DATA IN THIS EXERCISE =>
————

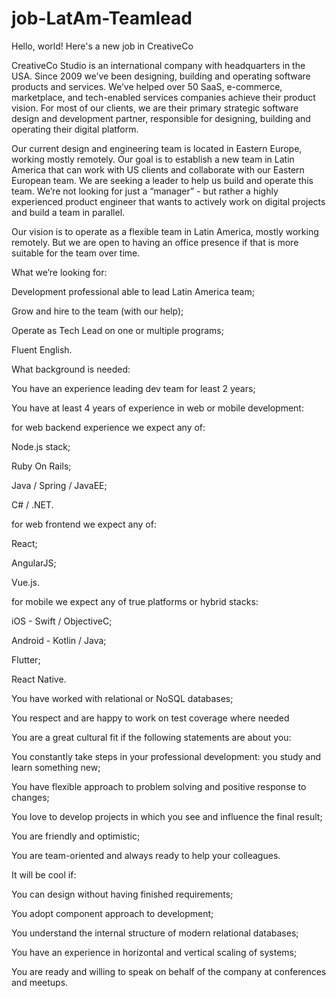 # job-LatAm-Teamlead
Hello, world! Here's a new job in CreativeCo

CreativeCo Studio is an international company with headquarters in the USA. Since 2009 we’ve been designing, building and operating software products and services. We’ve helped over 50 SaaS, e-commerce, marketplace, and tech-enabled services companies achieve their product vision. For most of our clients, we are their primary strategic software design and development partner, responsible for designing, building and operating their digital platform.

Our current design and engineering team is located in Eastern Europe, working mostly remotely. Our goal is to establish a new team in Latin America that can work with US clients and collaborate with our Eastern European team. We are seeking a leader to help us build and operate this team. We’re not looking for just a “manager” - but rather a highly experienced product engineer that wants to actively work on digital projects and build a team in parallel.

Our vision is to operate as a flexible team in Latin America, mostly working remotely. But we are open to having an office presence if that is more suitable for the team over time.

What we’re looking for:

Development professional able to lead Latin America team;

Grow and hire to the team (with our help);

Operate as Tech Lead on one or multiple programs;

Fluent English.

What background is needed:

You have an experience leading dev team for least 2 years;

You have at least 4 years of experience in web or mobile development: 

for web backend experience we expect any of:

Node.js stack;

Ruby On Rails;

Java / Spring / JavaEE;

C# / .NET.

for web frontend we expect any of:

React;

AngularJS;

Vue.js.

for mobile we expect any of true platforms or hybrid stacks:

iOS - Swift  / ObjectiveC;

Android - Kotlin / Java;

Flutter;

React Native.

You have worked with relational or NoSQL databases;

You respect and are happy to work on test coverage where needed

You are a great cultural fit if the following statements are about you: 

You constantly take steps in your professional development: you study and learn something new;

You have flexible approach to problem solving and positive response to changes;

You love to develop projects in which you see and influence the final result;

You are friendly and optimistic;

You are team-oriented and always ready to help your colleagues.

It will be cool if:

You can design without having finished requirements;

You adopt component approach to development;

You understand the internal structure of modern relational databases;

You have an experience in horizontal and vertical scaling of systems;

You are ready and willing to speak on behalf of the company at conferences and meetups.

————

TASK ITEM =>
Once a line of the records is found to contain "working", copy it out.

EXERCISE RESULT =>
Our current design and engineering team is located in Eastern Europe, working mostly remotely. Our goal is to establish a new team in Latin America that can work with US clients and collaborate with our Eastern European team. We are seeking a leader to help us build and operate this team. We’re not looking for just a “manager” - but rather a highly experienced product engineer that wants to actively work on digital projects and build a team in parallel.
Our vision is to operate as a flexible team in Latin America, mostly working remotely. But we are open to having an office presence if that is more suitable for the team over time.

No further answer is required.